Related papers: MOC-GAN: Mixing Objects and Captions to Generate Realistic Images

MOC-GAN: Mixing Objects and Captions to Generate Realistic Images

URL: http://arxiv.org/abs/2106.03128v1
Date: Sun, 6 Jun 2021 14:04:07 GMT
Title: MOC-GAN: Mixing Objects and Captions to Generate Realistic Images
Authors: Tao Ma, Yikang Li
Abstract summary: We introduce a more rational setting, generating a realistic image from the objects and captions. Under this setting, objects explicitly define the critical roles in the targeted images and captions implicitly describe their rich attributes and connections. A MOC-GAN is proposed to mix the inputs of two modalities to generate realistic images.
Score: 21.240099965546637
License: http://arxiv.org/licenses/nonexclusive-distrib/1.0/
Abstract: Generating images with conditional descriptions gains increasing interests in recent years. However, existing conditional inputs are suffering from either unstructured forms (captions) or limited information and expensive labeling (scene graphs). For a targeted scene, the core items, objects, are usually definite while their interactions are flexible and hard to clearly define. Thus, we introduce a more rational setting, generating a realistic image from the objects and captions. Under this setting, objects explicitly define the critical roles in the targeted images and captions implicitly describe their rich attributes and connections. Correspondingly, a MOC-GAN is proposed to mix the inputs of two modalities to generate realistic images. It firstly infers the implicit relations between object pairs from the captions to build a hidden-state scene graph.
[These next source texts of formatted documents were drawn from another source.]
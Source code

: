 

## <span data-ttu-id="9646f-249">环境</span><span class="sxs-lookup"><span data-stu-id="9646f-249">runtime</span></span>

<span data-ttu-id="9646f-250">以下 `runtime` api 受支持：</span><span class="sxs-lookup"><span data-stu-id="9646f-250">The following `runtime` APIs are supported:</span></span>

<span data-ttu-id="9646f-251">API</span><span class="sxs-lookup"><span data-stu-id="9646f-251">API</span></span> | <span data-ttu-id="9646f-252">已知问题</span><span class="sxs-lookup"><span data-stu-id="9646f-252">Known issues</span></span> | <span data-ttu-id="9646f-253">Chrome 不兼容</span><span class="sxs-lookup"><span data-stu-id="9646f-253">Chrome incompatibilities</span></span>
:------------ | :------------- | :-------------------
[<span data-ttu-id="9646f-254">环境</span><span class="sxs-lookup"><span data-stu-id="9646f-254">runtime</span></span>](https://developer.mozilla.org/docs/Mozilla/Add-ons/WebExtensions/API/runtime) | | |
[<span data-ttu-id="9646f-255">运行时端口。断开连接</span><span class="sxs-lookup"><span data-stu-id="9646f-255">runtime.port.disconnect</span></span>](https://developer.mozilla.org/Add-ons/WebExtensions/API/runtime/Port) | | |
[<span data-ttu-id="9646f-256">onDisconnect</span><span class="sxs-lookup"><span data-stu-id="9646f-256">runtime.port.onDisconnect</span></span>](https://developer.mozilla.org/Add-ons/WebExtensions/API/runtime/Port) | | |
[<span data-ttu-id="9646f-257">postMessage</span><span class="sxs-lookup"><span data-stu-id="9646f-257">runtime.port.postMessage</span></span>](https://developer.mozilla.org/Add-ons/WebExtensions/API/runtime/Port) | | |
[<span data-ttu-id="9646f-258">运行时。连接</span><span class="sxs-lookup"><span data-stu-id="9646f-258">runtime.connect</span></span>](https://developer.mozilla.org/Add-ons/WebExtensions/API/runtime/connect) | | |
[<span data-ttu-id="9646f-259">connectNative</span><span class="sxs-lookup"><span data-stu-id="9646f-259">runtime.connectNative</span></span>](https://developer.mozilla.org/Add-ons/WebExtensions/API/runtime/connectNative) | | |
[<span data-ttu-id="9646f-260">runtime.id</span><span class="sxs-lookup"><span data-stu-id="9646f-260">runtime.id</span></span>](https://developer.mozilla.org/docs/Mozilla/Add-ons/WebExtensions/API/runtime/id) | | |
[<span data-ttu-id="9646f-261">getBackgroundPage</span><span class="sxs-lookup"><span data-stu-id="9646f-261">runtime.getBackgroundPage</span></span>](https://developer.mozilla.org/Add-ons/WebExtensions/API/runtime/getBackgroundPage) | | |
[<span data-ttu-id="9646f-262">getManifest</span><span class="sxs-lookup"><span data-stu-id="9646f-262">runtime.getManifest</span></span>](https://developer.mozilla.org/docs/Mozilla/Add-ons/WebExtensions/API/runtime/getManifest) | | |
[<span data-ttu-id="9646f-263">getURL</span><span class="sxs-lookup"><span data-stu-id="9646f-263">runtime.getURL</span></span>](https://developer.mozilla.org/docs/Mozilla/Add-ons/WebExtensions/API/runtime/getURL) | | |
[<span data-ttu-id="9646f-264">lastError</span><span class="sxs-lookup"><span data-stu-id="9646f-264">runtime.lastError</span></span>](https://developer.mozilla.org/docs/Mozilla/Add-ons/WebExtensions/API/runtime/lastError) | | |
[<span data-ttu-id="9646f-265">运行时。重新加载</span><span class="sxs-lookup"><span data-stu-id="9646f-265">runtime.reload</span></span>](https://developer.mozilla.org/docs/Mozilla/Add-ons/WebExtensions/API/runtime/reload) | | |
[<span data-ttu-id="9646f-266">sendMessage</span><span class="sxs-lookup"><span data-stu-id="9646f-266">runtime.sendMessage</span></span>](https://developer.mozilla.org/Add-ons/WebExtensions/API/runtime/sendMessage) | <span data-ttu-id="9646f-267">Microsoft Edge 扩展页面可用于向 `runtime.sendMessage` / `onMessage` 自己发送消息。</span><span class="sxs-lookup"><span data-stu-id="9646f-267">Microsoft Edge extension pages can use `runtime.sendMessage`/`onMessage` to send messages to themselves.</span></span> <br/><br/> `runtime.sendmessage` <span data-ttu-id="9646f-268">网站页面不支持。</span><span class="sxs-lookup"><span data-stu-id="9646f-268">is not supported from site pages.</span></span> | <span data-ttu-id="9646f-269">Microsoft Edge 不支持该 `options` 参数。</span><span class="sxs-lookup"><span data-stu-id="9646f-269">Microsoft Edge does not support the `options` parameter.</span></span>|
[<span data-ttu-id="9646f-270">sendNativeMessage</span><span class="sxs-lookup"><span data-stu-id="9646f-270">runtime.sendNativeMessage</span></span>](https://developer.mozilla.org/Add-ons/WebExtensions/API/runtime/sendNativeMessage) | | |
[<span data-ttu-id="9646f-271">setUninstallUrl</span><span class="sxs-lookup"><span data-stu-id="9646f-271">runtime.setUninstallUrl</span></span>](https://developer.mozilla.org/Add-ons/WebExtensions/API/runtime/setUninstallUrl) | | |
So a multi-layer representation containing objects, relations and captions is constructed, where the scene graph provides the structures of the scene and the caption provides the image-level guidance. Then a cascaded attentive generative network is designed to coarse-to-fine generate phrase patch by paying attention to the most relevant words in the caption. In addition, a phrase-wise DAMSM is proposed to better supervise the fine-grained phrase-patch consistency. On COCO dataset, our method outperforms the state-of-the-art methods on both Inception Score and FID while maintaining high visual quality. Extensive experiments demonstrate the unique features of our proposed method.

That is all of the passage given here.